Wednesday, March 25, 2020

And so it goes..

Tonight as I sat out by the tiny fire I'd made for burning burdocks, I listened to the coyotes sing and off in the distance just as dark fell...

that male pheasant gave out on last loud call....

And the Hoot Owls began their nightly songs.


I'd gone to the store on Tuesday during the Senior Shopping hour at our local Quillians store.
I was the only human aside from the manager, check out person and a lady with her father.

I scored 3 potatoes and some apples and ONE onion!



A CrossFit friend of mine who is a Soviet Union Immigrant put things in perspective for me.

I still got potatoes. I still got groceries. AND I do NOT have machine gun fire nor do I have tanks rolling down my street.

We live out in the country which is pretty darned isolated. We live on a dead end road.

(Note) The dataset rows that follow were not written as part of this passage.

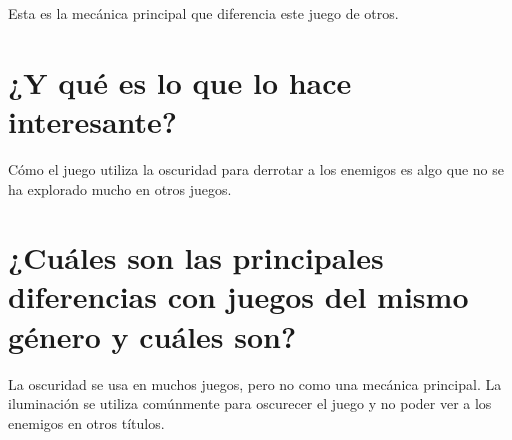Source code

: \begin{multicols}{2}
    Esta es la mecánica principal que diferencia este juego de otros.

    \section{¿Y qué es lo que lo hace interesante?}
    Cómo el juego utiliza la oscuridad para derrotar a los enemigos es algo que no se ha explorado mucho en otros juegos.

    \section[Principales diferencias]{¿Cuáles son las principales diferencias con juegos del mismo género y cuáles son?}
    La oscuridad se usa en muchos juegos, pero no como una mecánica principal. La iluminación se utiliza comúnmente para oscurecer el juego y no poder ver a los enemigos en otros títulos.

    \end{multicols}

This morning my husband asked me if I could hunt squirrel. He then proceeded to give me a bit of a lesson of how you have to let them sit still in a tree and nail them in the head.
I recall my mother telling me the same stories. About how her dad gave her 3 bullets for the .22 and told her to come home with 3 squirrels. I think she never failed at her task.

I'm not saying that we'll have to hunt squirrels to survive. But I am saying that my hunting backround could help in a pinch.
And then I think about how lucky I am to live in such a place.

I was raised with learning the skills of fishing, hunting, and growing a garden. I was raised to learn how to put together a meal that did not come from a package or box.
[EWWW...I hate cooking!]
I learned how to make bread without a bread making machine thingy.

This week I have to trim...somehow...my mules hooves. Yes. Shelter in Place doesn't include hoof trims.
My eldest mule will help with spring foraging for parsnip roots and morels.

My other mules will be used for much of the same purposes. Foraging wild food. IF I had a harness and a plow I'd use them for turning over the garden. Alas, I don't.

I want Rich NOT to get sick. And he is perfectly happy being a Hermit. His VA Nurse called today and put off his visit with his PCP until October.

So tonight I set small fires to the burdock I'd pulled for hours.
I didn't think about all the world problems, I thought about Burdock and I thought about making supper.

And I did not think of all the what ifs....

And that is good enough for me right now.